All the 27 members are thinking about are all the runs up Bascom Hill, the sprints up stadium stairs and the hours put in to give Wisconsin a chance at its second national title in the last five seasons and seventh in the program history.

"We keep pushing because we know what it takes," Street said. "We want to do it for each other. Nobody is thinking about anything right now except winning the next two games."

Should Wisconsin get past RIT tomorrow here at Ford Field and defeat the winner between Boston College and Miami (Ohio) Saturday evening, the Badgers would earn their seventh national title as a program.

From an individual perspective, Street would bookend an illustrious five-year career with a pair of championship rings, joining Badgers greats Steve Alley and John Taft in 1973 and 77 and a group of 12 players that won two titles in 1981 and 83.

Although he's not one for nostalgia or personal reflection, Street acknowledges that being apart of that fraternity is something to boast about.

"That would be pretty cool," said Street. "It would be a fitting way to bookend my college career. It would be pretty special to be in the same group with those guys and have the opportunity to do it."

The journey, as anyone who knows the senior tri-captain can attest, was a fitting one, full of ups and downs, roadblocks and success.

Coming from the British Columbia Hockey League to Wisconsin, Street fit right in on an upperclassmen team as a third-line center. He scored in his first career game and was one of six Badgers, and the only rookie, to skate in all 43 games, he never took a penalty and his 10 goals made him one of six Badgers to score in double figures, making the championship season even more special.

"Coming in as a freshman, all I knew was winning the national championship," Street said. "It was awesome, but I don't think you appreciate it until you've been through the battles of everything else."

The battles for Street would wage on for the next three seasons. He equaled his production with 10 goals during his sophomore season, but Wisconsin missed the national tournament after sagging during the second half of the season.

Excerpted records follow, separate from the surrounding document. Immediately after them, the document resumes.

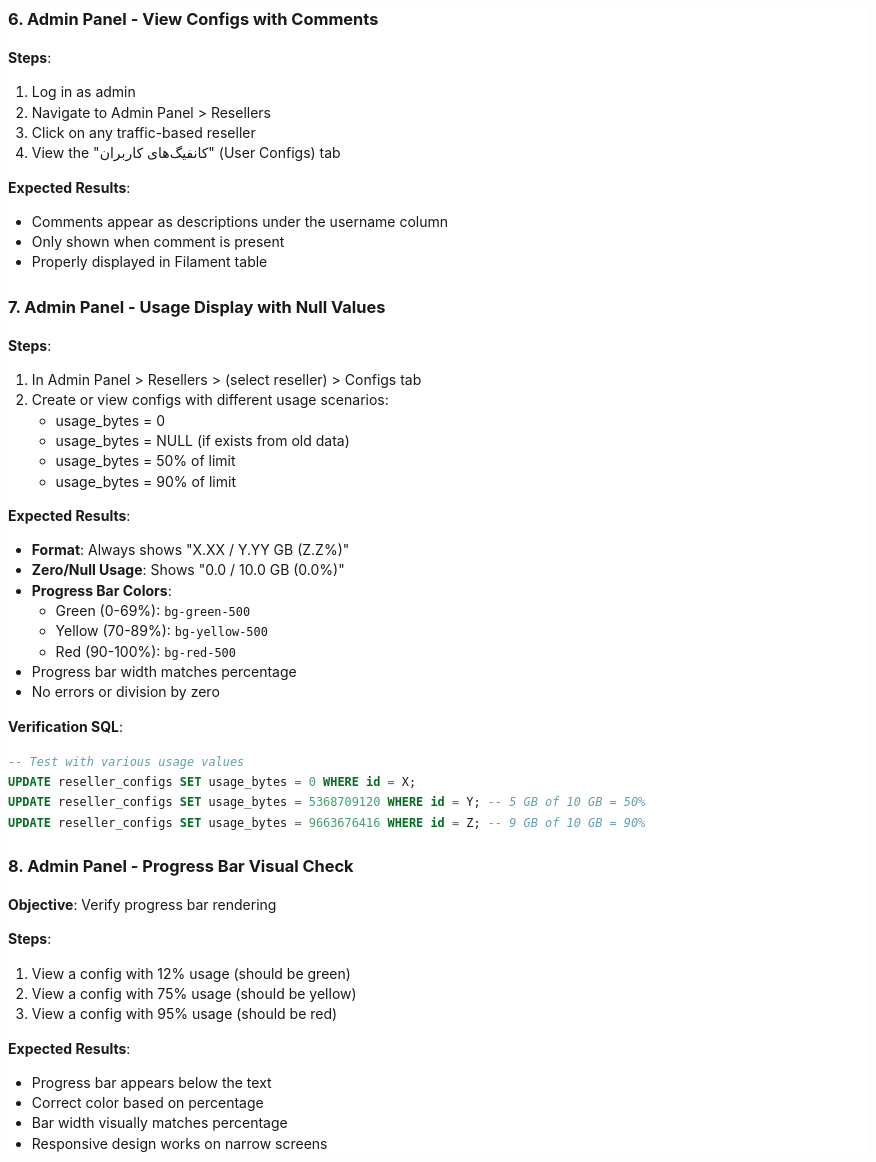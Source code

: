### 6. Admin Panel - View Configs with Comments

**Steps**:
1. Log in as admin
2. Navigate to Admin Panel > Resellers
3. Click on any traffic-based reseller
4. View the "کانفیگ‌های کاربران" (User Configs) tab

**Expected Results**:
- Comments appear as descriptions under the username column
- Only shown when comment is present
- Properly displayed in Filament table

### 7. Admin Panel - Usage Display with Null Values

**Steps**:
1. In Admin Panel > Resellers > (select reseller) > Configs tab
2. Create or view configs with different usage scenarios:
   - usage_bytes = 0
   - usage_bytes = NULL (if exists from old data)
   - usage_bytes = 50% of limit
   - usage_bytes = 90% of limit

**Expected Results**:
- **Format**: Always shows "X.XX / Y.YY GB (Z.Z%)"
- **Zero/Null Usage**: Shows "0.0 / 10.0 GB (0.0%)"
- **Progress Bar Colors**:
  - Green (0-69%): `bg-green-500`
  - Yellow (70-89%): `bg-yellow-500`
  - Red (90-100%): `bg-red-500`
- Progress bar width matches percentage
- No errors or division by zero

**Verification SQL**:
```sql
-- Test with various usage values
UPDATE reseller_configs SET usage_bytes = 0 WHERE id = X;
UPDATE reseller_configs SET usage_bytes = 5368709120 WHERE id = Y; -- 5 GB of 10 GB = 50%
UPDATE reseller_configs SET usage_bytes = 9663676416 WHERE id = Z; -- 9 GB of 10 GB = 90%
```

### 8. Admin Panel - Progress Bar Visual Check

**Objective**: Verify progress bar rendering

**Steps**:
1. View a config with 12% usage (should be green)
2. View a config with 75% usage (should be yellow)
3. View a config with 95% usage (should be red)

**Expected Results**:
- Progress bar appears below the text
- Correct color based on percentage
- Bar width visually matches percentage
- Responsive design works on narrow screens
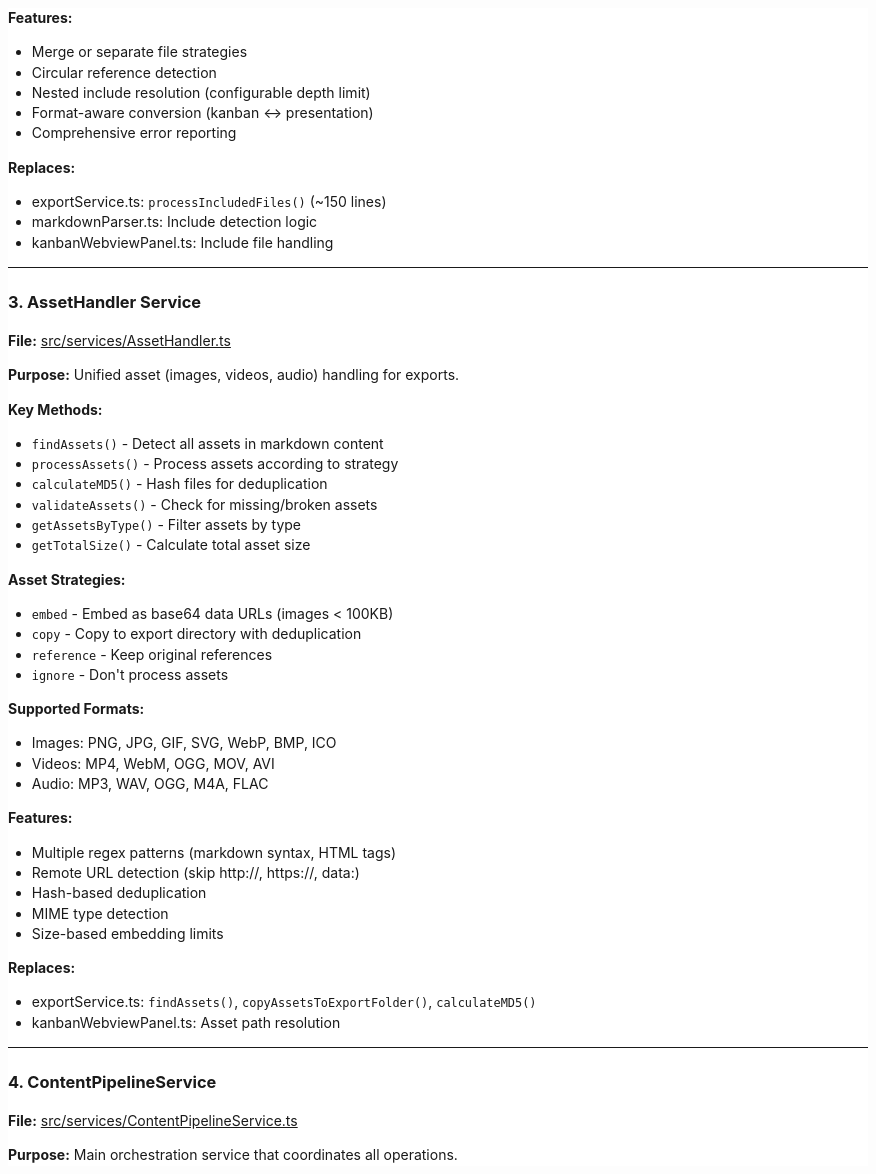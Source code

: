 **Features:**
- Merge or separate file strategies
- Circular reference detection
- Nested include resolution (configurable depth limit)
- Format-aware conversion (kanban ↔ presentation)
- Comprehensive error reporting

**Replaces:**
- exportService.ts: `processIncludedFiles()` (~150 lines)
- markdownParser.ts: Include detection logic
- kanbanWebviewPanel.ts: Include file handling

---

### 3. AssetHandler Service
**File:** [src/services/AssetHandler.ts](../src/services/AssetHandler.ts)

**Purpose:** Unified asset (images, videos, audio) handling for exports.

**Key Methods:**
- `findAssets()` - Detect all assets in markdown content
- `processAssets()` - Process assets according to strategy
- `calculateMD5()` - Hash files for deduplication
- `validateAssets()` - Check for missing/broken assets
- `getAssetsByType()` - Filter assets by type
- `getTotalSize()` - Calculate total asset size

**Asset Strategies:**
- `embed` - Embed as base64 data URLs (images < 100KB)
- `copy` - Copy to export directory with deduplication
- `reference` - Keep original references
- `ignore` - Don't process assets

**Supported Formats:**
- Images: PNG, JPG, GIF, SVG, WebP, BMP, ICO
- Videos: MP4, WebM, OGG, MOV, AVI
- Audio: MP3, WAV, OGG, M4A, FLAC

**Features:**
- Multiple regex patterns (markdown syntax, HTML tags)
- Remote URL detection (skip http://, https://, data:)
- Hash-based deduplication
- MIME type detection
- Size-based embedding limits

**Replaces:**
- exportService.ts: `findAssets()`, `copyAssetsToExportFolder()`, `calculateMD5()`
- kanbanWebviewPanel.ts: Asset path resolution

---

### 4. ContentPipelineService
**File:** [src/services/ContentPipelineService.ts](../src/services/ContentPipelineService.ts)

**Purpose:** Main orchestration service that coordinates all operations.
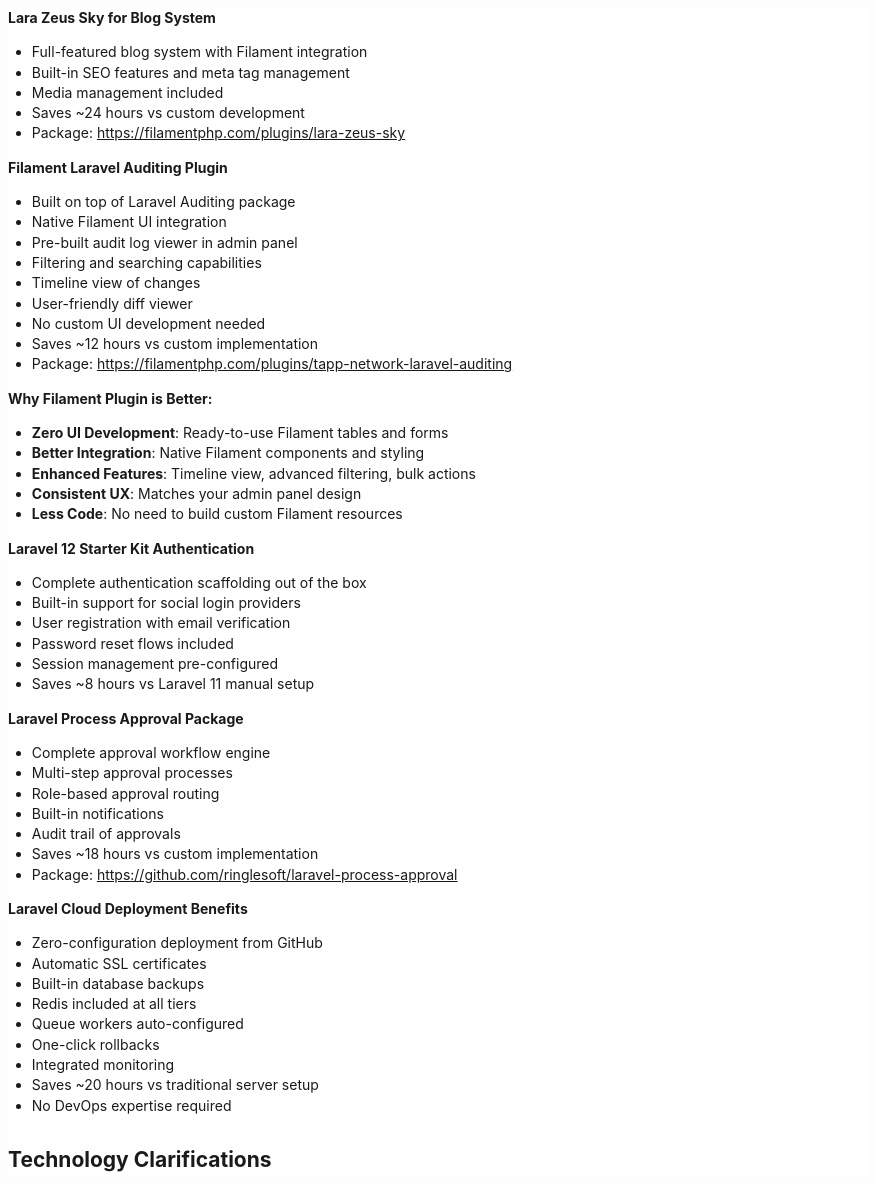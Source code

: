 **Lara Zeus Sky for Blog System**
- Full-featured blog system with Filament integration
- Built-in SEO features and meta tag management
- Media management included
- Saves ~24 hours vs custom development
- Package: https://filamentphp.com/plugins/lara-zeus-sky

**Filament Laravel Auditing Plugin**
- Built on top of Laravel Auditing package
- Native Filament UI integration
- Pre-built audit log viewer in admin panel
- Filtering and searching capabilities
- Timeline view of changes
- User-friendly diff viewer
- No custom UI development needed
- Saves ~12 hours vs custom implementation
- Package: https://filamentphp.com/plugins/tapp-network-laravel-auditing

**Why Filament Plugin is Better:**
- **Zero UI Development**: Ready-to-use Filament tables and forms
- **Better Integration**: Native Filament components and styling
- **Enhanced Features**: Timeline view, advanced filtering, bulk actions
- **Consistent UX**: Matches your admin panel design
- **Less Code**: No need to build custom Filament resources

**Laravel 12 Starter Kit Authentication**
- Complete authentication scaffolding out of the box
- Built-in support for social login providers
- User registration with email verification
- Password reset flows included
- Session management pre-configured
- Saves ~8 hours vs Laravel 11 manual setup

**Laravel Process Approval Package**
- Complete approval workflow engine
- Multi-step approval processes
- Role-based approval routing
- Built-in notifications
- Audit trail of approvals
- Saves ~18 hours vs custom implementation
- Package: https://github.com/ringlesoft/laravel-process-approval

**Laravel Cloud Deployment Benefits**
- Zero-configuration deployment from GitHub
- Automatic SSL certificates
- Built-in database backups
- Redis included at all tiers
- Queue workers auto-configured
- One-click rollbacks
- Integrated monitoring
- Saves ~20 hours vs traditional server setup
- No DevOps expertise required

## Technology Clarifications
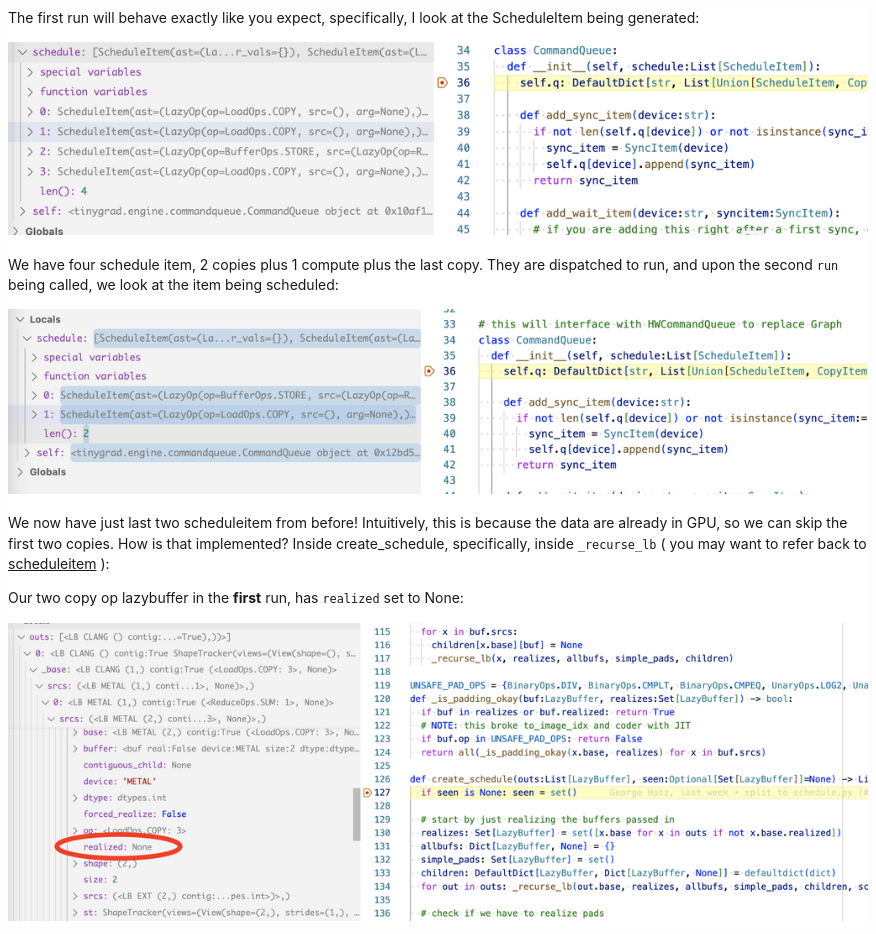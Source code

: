 The first run will behave exactly like you expect, specifically, I look 
at the ScheduleItem being generated:

<img src="images/image18.png">

We have four schedule item, 2 copies plus 1 compute plus the last copy. They are
dispatched to run, and upon the second `run` being called, we look at the item
being scheduled:

<img src="images/image19.png">

We now have just last two scheduleitem from before! Intuitively, this is because
the data are already in GPU, so we can skip the first two copies. How is that
implemented? Inside create_schedule, specifically, inside `_recurse_lb` (
  you may want to refer back to [scheduleitem](scheduleitem.md)
):

Our two copy op lazybuffer in the **first** run, has `realized` set to None:

<img src="images/image20.png">
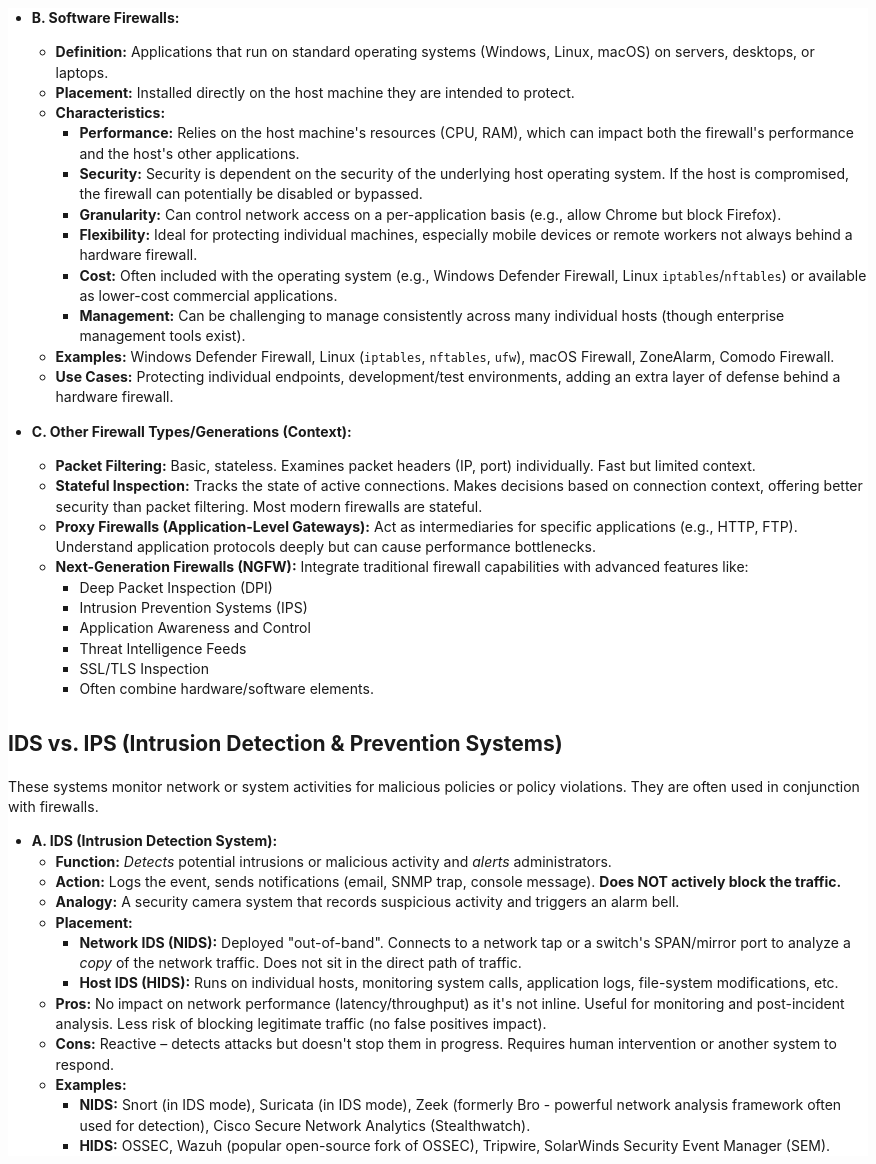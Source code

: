 *   **B. Software Firewalls:**
    *   **Definition:** Applications that run on standard operating systems (Windows, Linux, macOS) on servers, desktops, or laptops.
    *   **Placement:** Installed directly on the host machine they are intended to protect.
    *   **Characteristics:**
        *   **Performance:** Relies on the host machine's resources (CPU, RAM), which can impact both the firewall's performance and the host's other applications.
        *   **Security:** Security is dependent on the security of the underlying host operating system. If the host is compromised, the firewall can potentially be disabled or bypassed.
        *   **Granularity:** Can control network access on a per-application basis (e.g., allow Chrome but block Firefox).
        *   **Flexibility:** Ideal for protecting individual machines, especially mobile devices or remote workers not always behind a hardware firewall.
        *   **Cost:** Often included with the operating system (e.g., Windows Defender Firewall, Linux `iptables`/`nftables`) or available as lower-cost commercial applications.
        *   **Management:** Can be challenging to manage consistently across many individual hosts (though enterprise management tools exist).
    *   **Examples:** Windows Defender Firewall, Linux (`iptables`, `nftables`, `ufw`), macOS Firewall, ZoneAlarm, Comodo Firewall.
    *   **Use Cases:** Protecting individual endpoints, development/test environments, adding an extra layer of defense behind a hardware firewall.

*   **C. Other Firewall Types/Generations (Context):**
    *   **Packet Filtering:** Basic, stateless. Examines packet headers (IP, port) individually. Fast but limited context.
    *   **Stateful Inspection:** Tracks the state of active connections. Makes decisions based on connection context, offering better security than packet filtering. Most modern firewalls are stateful.
    *   **Proxy Firewalls (Application-Level Gateways):** Act as intermediaries for specific applications (e.g., HTTP, FTP). Understand application protocols deeply but can cause performance bottlenecks.
    *   **Next-Generation Firewalls (NGFW):** Integrate traditional firewall capabilities with advanced features like:
        *   Deep Packet Inspection (DPI)
        *   Intrusion Prevention Systems (IPS)
        *   Application Awareness and Control
        *   Threat Intelligence Feeds
        *   SSL/TLS Inspection
        *   Often combine hardware/software elements.

## IDS vs. IPS (Intrusion Detection & Prevention Systems)

These systems monitor network or system activities for malicious policies or policy violations. They are often used in conjunction with firewalls.

*   **A. IDS (Intrusion Detection System):**
    *   **Function:** *Detects* potential intrusions or malicious activity and *alerts* administrators.
    *   **Action:** Logs the event, sends notifications (email, SNMP trap, console message). **Does NOT actively block the traffic.**
    *   **Analogy:** A security camera system that records suspicious activity and triggers an alarm bell.
    *   **Placement:**
        *   **Network IDS (NIDS):** Deployed "out-of-band". Connects to a network tap or a switch's SPAN/mirror port to analyze a *copy* of the network traffic. Does not sit in the direct path of traffic.
        *   **Host IDS (HIDS):** Runs on individual hosts, monitoring system calls, application logs, file-system modifications, etc.
    *   **Pros:** No impact on network performance (latency/throughput) as it's not inline. Useful for monitoring and post-incident analysis. Less risk of blocking legitimate traffic (no false positives impact).
    *   **Cons:** Reactive – detects attacks but doesn't stop them in progress. Requires human intervention or another system to respond.
    *   **Examples:**
        *   **NIDS:** Snort (in IDS mode), Suricata (in IDS mode), Zeek (formerly Bro - powerful network analysis framework often used for detection), Cisco Secure Network Analytics (Stealthwatch).
        *   **HIDS:** OSSEC, Wazuh (popular open-source fork of OSSEC), Tripwire, SolarWinds Security Event Manager (SEM).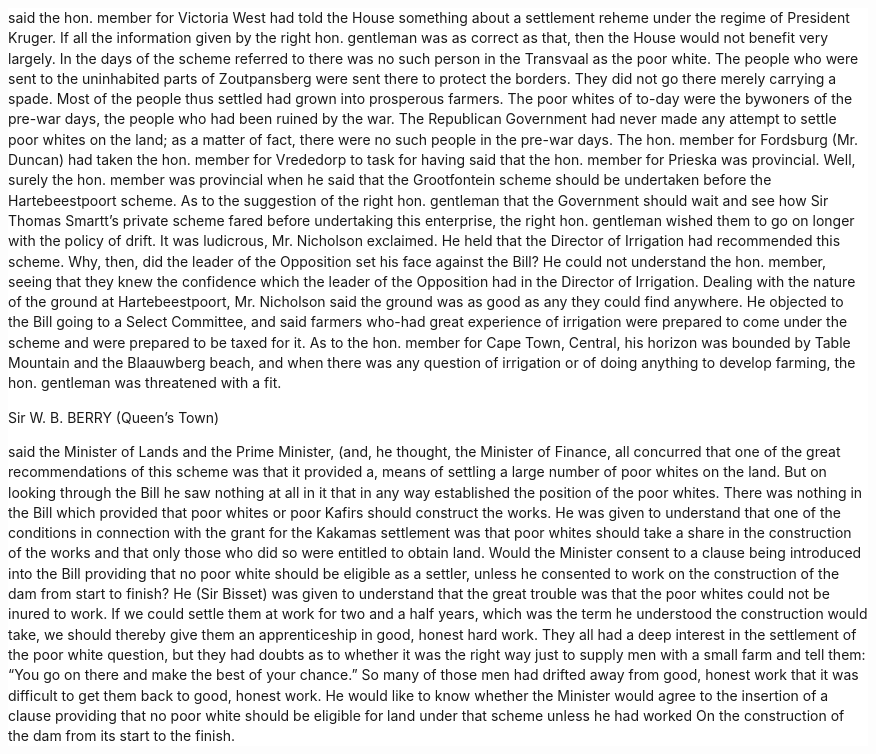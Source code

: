 <p>said the hon. member for Victoria West had told the House something about a settlement reheme under the regime of President Kruger. If all the information given by the right hon. gentleman was as correct as that, then the House would not benefit very largely. In the days of the scheme referred to there was no such person in the Transvaal as the poor white. The people who were sent to the uninhabited parts of Zoutpansberg were sent there to protect the borders. They did not go there merely carrying a spade. Most of the people thus settled had grown into prosperous farmers. The poor whites of to-day were the bywoners of the pre-war days, the people who had been ruined by the war. The Republican Government had never made any attempt to settle poor whites on the land; as a matter of fact, there were no such people in the pre-war days. The hon. member for Fordsburg (Mr. Duncan) had taken the hon. member for Vrededorp to task for having said that the hon. member for Prieska was provincial. Well, surely the hon. member was provincial when he said that the Grootfontein scheme should be undertaken before the Hartebeestpoort scheme. As to the suggestion of the right hon. gentleman that the Government should wait and see how Sir Thomas Smartt&#x2019;s private scheme fared before undertaking this enterprise, the right hon. gentleman wished them to go on longer with the policy of drift. It was ludicrous, Mr. Nicholson exclaimed. He held that the Director of Irrigation had recommended this scheme. Why, then, did the leader of the Opposition set his face against the Bill&#x003F; He could not understand the hon. member, seeing that they knew the confidence which the leader of the Opposition had in the Director of Irrigation. Dealing with the nature of the ground at Hartebeestpoort, Mr. Nicholson said the ground was as good as any they could find anywhere. He objected to the Bill going to a Select Committee, and said <span class="col_3839-3840" refersTo="page_1926"/>farmers who-had great experience of irrigation were prepared to come under the scheme and were prepared to be taxed for it. As to the hon. member for Cape Town, Central, his horizon was bounded by Table Mountain and the Blaauwberg beach, and when there was any question of irrigation or of doing anything to develop farming, the hon. gentleman was threatened with a fit.</p>

</speech>

<speech by="#berry">

<from>Sir <person refersTo="hansard_za">W. B. BERRY</person> (Queen&#x2019;s Town)</from>

<p>said the Minister of Lands and the Prime Minister, (and, he thought, the Minister of Finance, all concurred that one of the great recommendations of this scheme was that it provided a, means of settling a large number of poor whites on the land. But on looking through the Bill he saw nothing at all in it that in any way established the position of the poor whites. There was nothing in the Bill which provided that poor whites or poor Kafirs should construct the works. He was given to understand that one of the conditions in connection with the grant for the Kakamas settlement was that poor whites should take a share in the construction of the works and that only those who did so were entitled to obtain land. Would the Minister consent to a clause being introduced into the Bill providing that no poor white should be eligible as a settler, unless he consented to work on the construction of the dam from start to finish&#x003F; He (Sir Bisset) was given to understand that the great trouble was that the poor whites could not be inured to work. If we could settle them at work for two and a half years, which was the term he understood the construction would take, we should thereby give them an apprenticeship in good, honest hard work. They all had a deep interest in the settlement of the poor white question, but they had doubts as to whether it was the right way just to supply men with a small farm and tell them: &#x201C;You go on there and make the best of your chance.&#x201D; So many of those men had drifted away from good, honest work that it was difficult to get them back to good, honest work. He would like to know whether the Minister would agree to the insertion of a clause providing that no poor white should be eligible for land under that scheme unless he had worked On the construction of the dam from its start to the finish.</p>

</speech>

<speech by="#neethling">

"We had just won a national championship, we had a good team and we underachieved pretty hard," Street said. "It's just one of those things where it's like, "What it this? This isn't right? We're supposed to be in it every year." That was a long summer."

Street shared the team lead with 13 goals his junior year, tied for second on the team with 30 points and led the team with four game-winning goals. Wisconsin made it into the playoffs, albeit with a sub.500 record under the old tournament selection process, and was eliminated in overtime in the regional final at the Kohl Center.

A year later, Street was a co-captain, but watched all but four games from the sideline after tearing his ACL on a fluky hit along the boards in Denver.

"It was real emotional for me," said Street. "I had no idea what was going to happen or what my future was going to hold."

A full exhausting recovery later, Street – an undrafted NHL free agent – has put himself in position to chase his dream into the professional ranks. His 14 goals are fourth best on the team and his 29 points are sixth.

He is the only current player to have four 100-shot seasons, to have played alongside three 20-goal scorers and to have beaten all four Big Ten Conference opponents in his career.

After five seasons, Street has won a title, missed the tournament, played on a sub.500 team that lost in the regional final and missed most of his season with an ACL.

How ironic that the injury allowed him to return and be part of Wisconsin's most veteran squad since Street's freshman year, another twist of irony that could make a fitting conclusion to a stellar career.

"It's been weird," Street said with a smile. "If you ask anyone who knows me, it wouldn't be proper unless it was like this. I've been everywhere, and that's what makes it that much more special this time around."